Davacı vekili temyiz dilekçesinde; istinaf başvuru dilekçesini tekrarla reddedilen davası yönlerinden kararın bozulmasını talep etmiştir.

C. Gerekçe

1. Uyuşmazlık ve Hukuki Nitelendirme

Uyuşmazlık, dava konusu aile konutunun devrine kadının açık izninin olup olmadığı, davalı tarafından bu iddianın ispatlanıp ispatlanmadığı noktasında toplanmaktadır.

2. İlgili Hukuk

6100 sayılı Kanun’un 190 ncı maddesi, 369 uncu maddesinin birinci fıkrası ile 370 ve 371 inci maddeleri. 4721 sayılı Kanun’un 6 ncı ve 194 üncü maddeleri.

3. Değerlendirme

1.Bölge adliye mahkemelerinin nihai kararlarının bozulması 6100 sayılı Kanun'un 371 inci maddesinde yer alan sebeplerden birinin varlığı hâlinde mümkündür.

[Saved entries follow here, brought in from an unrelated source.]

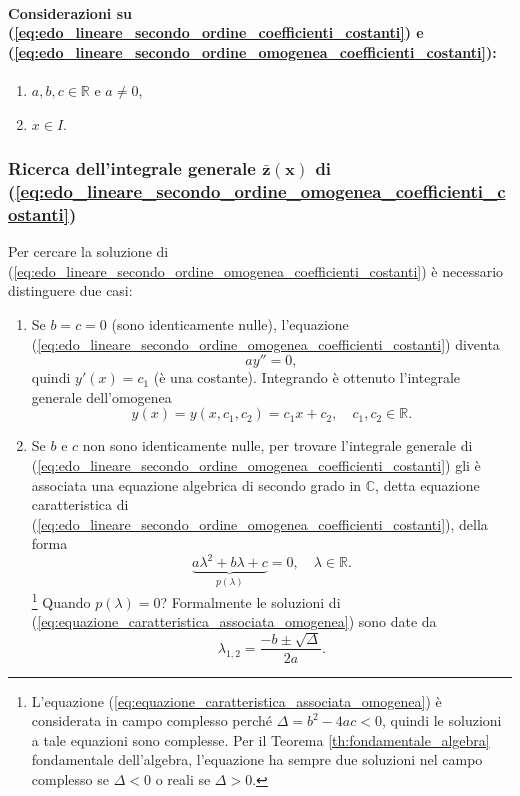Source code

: \paragraph{Considerazioni su (\ref{eq:edo_lineare_secondo_ordine_coefficienti_costanti}) e (\ref{eq:edo_lineare_secondo_ordine_omogenea_coefficienti_costanti}):}
\begin{enumerate}
	\item $a,b,c \in\mathbb{R}$ e $a\neq 0$,
	\item $x\in I$.
\end{enumerate}

\subsubsection{Ricerca dell'integrale generale \texorpdfstring{$\boldsymbol{\bar z(x)}$}{z(x)} di (\ref{eq:edo_lineare_secondo_ordine_omogenea_coefficienti_costanti})}
Per cercare la soluzione di (\ref{eq:edo_lineare_secondo_ordine_omogenea_coefficienti_costanti}) è necessario distinguere due casi:
\begin{enumerate}
	\item Se $b=c=0$ (sono identicamente nulle), l'equazione (\ref{eq:edo_lineare_secondo_ordine_omogenea_coefficienti_costanti}) diventa
	\begin{equation*}
		a y''=0,
	\end{equation*}
	quindi $y'(x)=c_1$ (è una costante). Integrando è ottenuto l'integrale generale dell'omogenea
	\begin{equation*}
		y(x)=y(x,c_1,c_2) 
		= c_1 x+c_2,\quad c_1,c_2\in\mathbb{R}.
	\end{equation*}
	\item Se $b$ e $c$ non sono identicamente nulle, per trovare l'integrale generale di (\ref{eq:edo_lineare_secondo_ordine_omogenea_coefficienti_costanti}) gli è associata una equazione algebrica di secondo grado in $\mathbb{C}$, detta equazione caratteristica di (\ref{eq:edo_lineare_secondo_ordine_omogenea_coefficienti_costanti}), della forma
	\begin{equation}\label{eq:equazione_caratteristica_associata_omogenea}
		\underbrace{a\lambda^2 + b\lambda + c}_{p(\lambda)} = 0,\quad\lambda\in\mathbb{R}.
	\end{equation}
	\footnote{L'equazione (\ref{eq:equazione_caratteristica_associata_omogenea}) è considerata in campo complesso perché $\Delta = b^2-4ac<0$, quindi le soluzioni a tale equazioni sono complesse. Per il Teorema \ref{th:fondamentale_algebra} fondamentale dell'algebra, l'equazione ha sempre due soluzioni nel campo complesso se $\Delta<0$ o reali se $\Delta>0$.} Quando $p(\lambda)=0$? Formalmente le soluzioni di (\ref{eq:equazione_caratteristica_associata_omogenea}) sono date da
	\begin{equation*}
		\lambda_{1,2} = \frac{-b\pm\sqrt{\Delta}}{2a}.
	\end{equation*}
\end{enumerate}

2.Temyizen incelenen karar, tarafların karşılıklı iddia ve savunmalarına, dayandıkları belgelere, uyuşmazlığa uygulanması gereken hukuk kuralları ile hukuki ilişkinin nitelendirilmesine, dava şartlarına, yargılama ve ispat kuralları ile kararda belirtilen gerekçelere göre usul ve kanuna uygun olup davacı vekili tarafından temyiz dilekçesinde ileri sürülen nedenler kararın bozulmasını gerektirecek nitelikte görülmemiştir.

VI. KARAR

Açıklanan sebeplerle;

Temyiz olunan Bölge Adliye Mahkemesi kararının 6100 sayılı Kanun'un 370 inci maddesinin birinci fıkrası uyarınca ONANMASINA,

Aşağıda yazılı temyiz giderinin temyiz edene yükletilmesine,

Dosyanın İlk Derece Mahkemesine, kararın bir örneğinin Bölge Adliye Mahkemesine gönderilmesine,17.04.2024 tarihinde oy birliğiyle karar verildi.